ただ…ここで、一冬すっごく楽させてもらったせいか、俺太っちゃったんだ。それで、アカの喉が狭くて出られないんだよ。どうしよう…」
「どうしょう…って…出てくれないと困るじゃないか!約束どおりさっさとそこから出てくれ!」
「そう言われても…無理に出るためには、アカの喉を裂くか、お腹を裂くかしないと…」
「…な!?や、やめろ出るな!…い、いや、しかし…出てくれないと困る…あぁ、どうすればいいんだ。」
「あの…、アカの口をおもいっきり大きく開けさせてくれないかな…そうすれば何とかなると思うんだけど…」
「口を大きく!?よーし判った!
アカ、ほら口を開けろ!」
吾介はアカの鼻面を掴むと、口を開けさせようとした。ところがアカはいきなり鼻を掴まれたのにびっくりしたのか、反対に口をしっかり閉じてしまった。
「アカよぉ…頼むから口を開けてくれよぉ…」
吾介はもう半分泣きながらアカの口を開けようとした。お腹の中の小鬼も何とかしようとゴソゴソやっているのだけれど、アカはますます歯をくいしばるばかり…

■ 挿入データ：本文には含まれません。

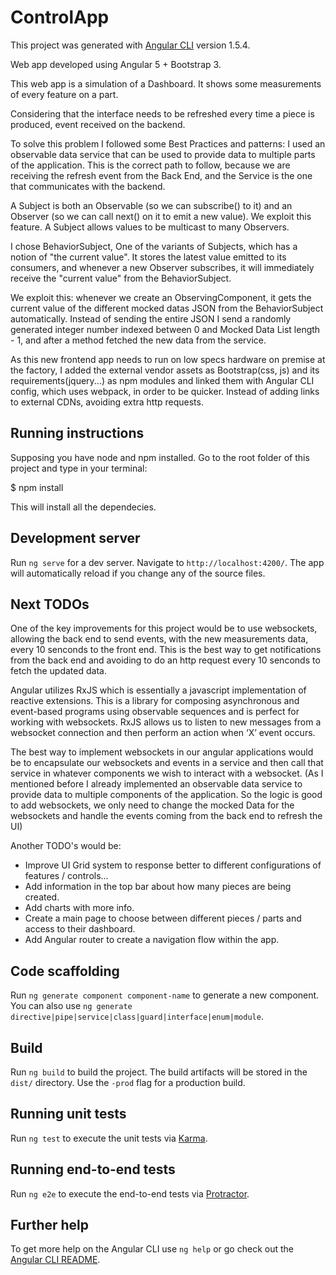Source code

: # ControlApp

This project was generated with [Angular CLI](https://github.com/angular/angular-cli) version 1.5.4.

Web app developed using Angular 5 + Bootstrap 3.

This web app is a simulation of a Dashboard. It shows some measurements of every feature on a part.

Considering that the interface needs to be refreshed every time a piece is produced, event received
on the backend.

To solve this problem I followed some Best Practices and patterns: I used an observable data service that can be used to provide data to multiple parts of the application. This is the correct path to follow, because we are receiving the refresh event from the Back End, and the Service is the one that communicates with the backend.

A Subject is both an Observable (so we can subscribe() to it) and an Observer (so we can call next() on it to emit a new value). We exploit this feature. A Subject allows values to be multicast to many Observers.

I chose BehaviorSubject, One of the variants of Subjects, which has a notion of "the current value". It stores the latest value emitted to its consumers, and whenever a new Observer subscribes, it will immediately receive the "current value" from the BehaviorSubject.

We exploit this: whenever we create an ObservingComponent, it gets the current value of the different mocked datas JSON from the BehaviorSubject automatically. Instead of sending the entire JSON I send a randomly generated integer number indexed between 0 and Mocked Data List length - 1, and after a method fetched the new data from the service.

As this new frontend  app needs to run on low specs hardware on premise at the factory, I added the external vendor assets as Bootstrap(css, js) and its requirements(jquery...) as npm modules and linked them with Angular CLI config, which uses webpack, in order to be quicker. Instead of adding links to external CDNs, avoiding extra http requests.


## Running instructions

Supposing you have node and npm installed. Go to the root folder of this project and type in your terminal:

$ npm install

This will install all the dependecies.

## Development server

Run `ng serve` for a dev server. Navigate to `http://localhost:4200/`. The app will automatically reload if you change any of the source files.

## Next TODOs

One of the key improvements for this project would be to use websockets, allowing the back end to send events, with the new measurements data, every 10 senconds to the front end. This is the best way to get notifications from the back end and avoiding to do an http request every 10 senconds to fetch the updated data.

Angular utilizes RxJS which is essentially a javascript implementation of reactive extensions. This is a library for composing asynchronous and event-based programs using observable sequences and is perfect for working with websockets. RxJS allows us to listen to new messages from a websocket connection and then perform an action when ‘X’ event occurs. 

The best way to implement websockets in our angular applications would be to encapsulate our websockets and events in a service and then call that service in whatever components we wish to interact with a websocket. (As I mentioned before I already implemented an observable data service to provide data to multiple components of the application. So the logic is good to add websockets, we only need to change the mocked Data for the websockets and handle the events coming from the back end to refresh the UI)

Another TODO's would be:

* Improve UI Grid system to response better to different configurations of features / controls...
* Add information in the top bar about how many pieces are being created.
* Add charts with more info.
* Create a main page to choose between different pieces / parts and access to their dashboard.
* Add Angular router to create a navigation flow within the app.

## Code scaffolding

Run `ng generate component component-name` to generate a new component. You can also use `ng generate directive|pipe|service|class|guard|interface|enum|module`.

## Build

Run `ng build` to build the project. The build artifacts will be stored in the `dist/` directory. Use the `-prod` flag for a production build.

## Running unit tests

Run `ng test` to execute the unit tests via [Karma](https://karma-runner.github.io).

## Running end-to-end tests

Run `ng e2e` to execute the end-to-end tests via [Protractor](http://www.protractortest.org/).

## Further help

To get more help on the Angular CLI use `ng help` or go check out the [Angular CLI README](https://github.com/angular/angular-cli/blob/master/README.md).
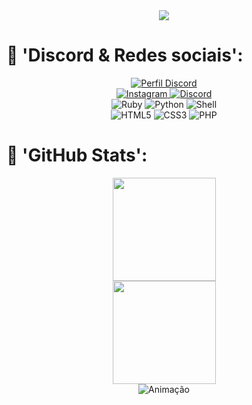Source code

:  <div align="center">
  <img src="https://readme-typing-svg.herokuapp.com/?lines=Olá!;Meu+nome+é+Johnsz!;Bem-vindo+ao+meu+perfil!;&center=true&size=27">
</div>
<div>
  <h1>🥶 'Discord & Redes sociais': </h1>
  <div align="center">
    <a href="https://discord.com/users/852606151689502741">
      <img alt="Perfil Discord" src="https://discord.c99.nl/widget/theme-2/328020435382042636.png" />
  </div>
  <div align="center">
    <a href="https://www.instagram.com/teujohnsz/">
      <img alt="Instagram" src="https://img.shields.io/badge/-Instagram-%23E4405F?style=for-the-badge&logo=instagram&logoColor=white" />
    </a>
    <a href="https://discord.com/users/852606151689502741">
      <img alt="Discord" src="https://img.shields.io/badge/Discord-7289DA?style=for-the-badge&logo=discord&logoColor=white" />
    </a>
  </div>
</div>
<div>
  <h1�💻 'Conhecimentos': </h1>
  <div align="center">
    <img alt="Ruby" src="	https://img.shields.io/badge/Ruby-CC342D?style=for-the-badge&logo=ruby&logoColor=white" />
    <img alt="Python" src="https://img.shields.io/badge/Python-14354C?style=for-the-badge&logo=python&logoColor=white" />
    <img alt="Shell" src="https://img.shields.io/badge/Shell_Script-121011?style=for-the-badge&logo=gnu-bash&logoColor=white" />
  </div>
  <div align="center">
    <img alt="HTML5" src="https://img.shields.io/badge/HTML5-E34F26?style=for-the-badge&logo=html5&logoColor=white" />
    <img alt="CSS3" src="https://img.shields.io/badge/CSS3-1572B6?style=for-the-badge&logo=css3&logoColor=white" />
    <img alt="PHP" src="https://img.shields.io/badge/PHP-777BB4?style=for-the-badge&logo=php&logoColor=white" />
  </div>
</div>
<div>
  <h1>🎇 'GitHub Stats': </h1>
  <div align="center">
    <img src="https://github-readme-stats.vercel.app/api?username=7Johnsz&show_icons=true&theme=github_dark&include_all_commits=true&count_private=true" height="165"/>
  </div>
  <div align="center">
    <img src="https://github-readme-stats.vercel.app/api/top-langs/?username=7Johnsz&layout=compact&langs_count=7&theme=github_dark" height="165"/>
  </div>
  <div align="center"> 
    <img alt="Animação" src="https://github.com/7Johnsz/snk/raw/output/github-contribution-grid-snake.svg">
  </div>
</div>
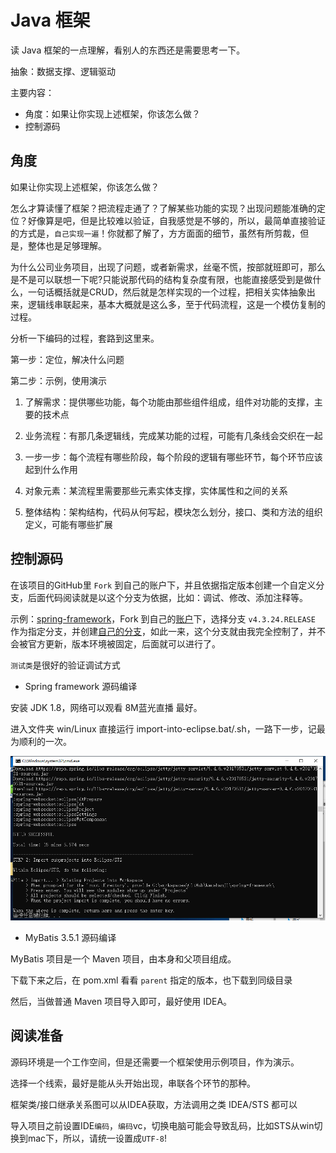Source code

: # Java 框架

读 Java 框架的一点理解，看别人的东西还是需要思考一下。

抽象：数据支撑、逻辑驱动

主要内容：
- 角度：如果让你实现上述框架，你该怎么做？
- 控制源码


##  角度

如果让你实现上述框架，你该怎么做？

怎么才算读懂了框架？把流程走通了？了解某些功能的实现？出现问题能准确的定位？好像算是吧，但是比较难以验证，自我感觉是不够的，所以，最简单直接验证的方式是，`自己实现一遍`！你就都了解了，方方面面的细节，虽然有所剪裁，但是，整体也是足够理解。

为什么公司业务项目，出现了问题，或者新需求，丝毫不慌，按部就班即可，那么是不是可以联想一下呢?只能说那代码的结构复杂度有限，也能直接感受到是做什么，一句话概括就是CRUD，然后就是怎样实现的一个过程，把相关实体抽象出来，逻辑线串联起来，基本大概就是这么多，至于代码流程，这是一个模仿复制的过程。

分析一下编码的过程，套路到这里来。

第一步：定位，解决什么问题

第二步：示例，使用演示

1.  了解需求：提供哪些功能，每个功能由那些组件组成，组件对功能的支撑，主要的技术点

2.  业务流程：有那几条逻辑线，完成某功能的过程，可能有几条线会交织在一起

3.  一步一步：每个流程有哪些阶段，每个阶段的逻辑有哪些环节，每个环节应该起到什么作用

4.  对象元素：某流程里需要那些元素实体支撑，实体属性和之间的关系

5.  整体结构：架构结构，代码从何写起，模块怎么划分，接口、类和方法的组织定义，可能有哪些扩展


##  控制源码

在该项目的GitHub里 `Fork` 到自己的账户下，并且依据指定版本创建一个自定义分支，后面代码阅读就是以这个分支为依据，比如：调试、修改、添加注释等。

示例：[spring-framework](https://github.com/spring-projects/spring-framework)，Fork 到自己的[账户](https://github.com/kaoshanji/spring-framework)下，选择分支 `v4.3.24.RELEASE` 作为指定分支，并创建[自己的分支](https://github.com/kaoshanji/spring-framework/tree/kaoshanji-4.3.24)，如此一来，这个分支就由我完全控制了，并不会被官方更新，版本环境被固定，后面就可以进行了。

`测试类`是很好的验证调试方式

- Spring framework 源码编译

安装 JDK 1.8，网络可以观看 8M蓝光直播 最好。

进入文件夹 win/Linux 直接运行 import-into-eclipse.bat/.sh，一路下一步，记最为顺利的一次。

![2019080901](images/2019080901.png)

- MyBatis 3.5.1 源码编译

MyBatis 项目是一个 Maven 项目，由本身和父项目组成。

下载下来之后，在 pom.xml 看看 `parent` 指定的版本，也下载到同级目录

然后，当做普通 Maven 项目导入即可，最好使用 IDEA。

##  阅读准备

源码环境是一个工作空间，但是还需要一个框架使用示例项目，作为演示。

选择一个线索，最好是能从头开始出现，串联各个环节的那种。

框架类/接口继承关系图可以从IDEA获取，方法调用之类 IDEA/STS 都可以

导入项目之前设置IDE`编码`，`编码`vc，切换电脑可能会导致乱码，比如STS从win切换到mac下，所以，请统一设置成`UTF-8`!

どれほどの時間がたったのだろう…いつの間にか日はとっぷりとくれ、疲れ果てた吾介はアカの前に座り込み、思わず
ハァーッ
でっかい、溜め息とも欠伸ともつかないやつを一つ…すると
ハァーッ
アカもつられて、でっかい欠伸を一つ…その途端、ポーンとアカの喉からミカンくらいの大きさのものが飛び出した。
シュルルッ…とそれは大きくなり…
そして、吾介の前には、まるまる太った小鬼がニカニカ笑って浮かんでたんだ。
「世話になったなぁ、吾介さん、アカ。
お礼にアカを今の百倍の力持ちにしてあげるよ。」
小鬼にそう言われ、うなづこうとして、吾介はちょっと考えた。
「そいつは遠慮しとくよ。
力持ちになったら、きっと欲をだして無理に沢山の荷物をアカに運ばせたくなるよ…それじゃあアカがかわいそうだから…それより、元気で病にかからないようにしてくれないか?」
「ああ、判ったよ。そうしてあげるよ。」
そう言うと、小鬼は厩の窓から外へ飛び出した。
「さよなら、本当に助かったよ。ありがとう!」
「気を付けてなぁ…もう里で悪さはするなよぉ」
小鬼は風のように空を飛んで、山へ帰っていったんだ。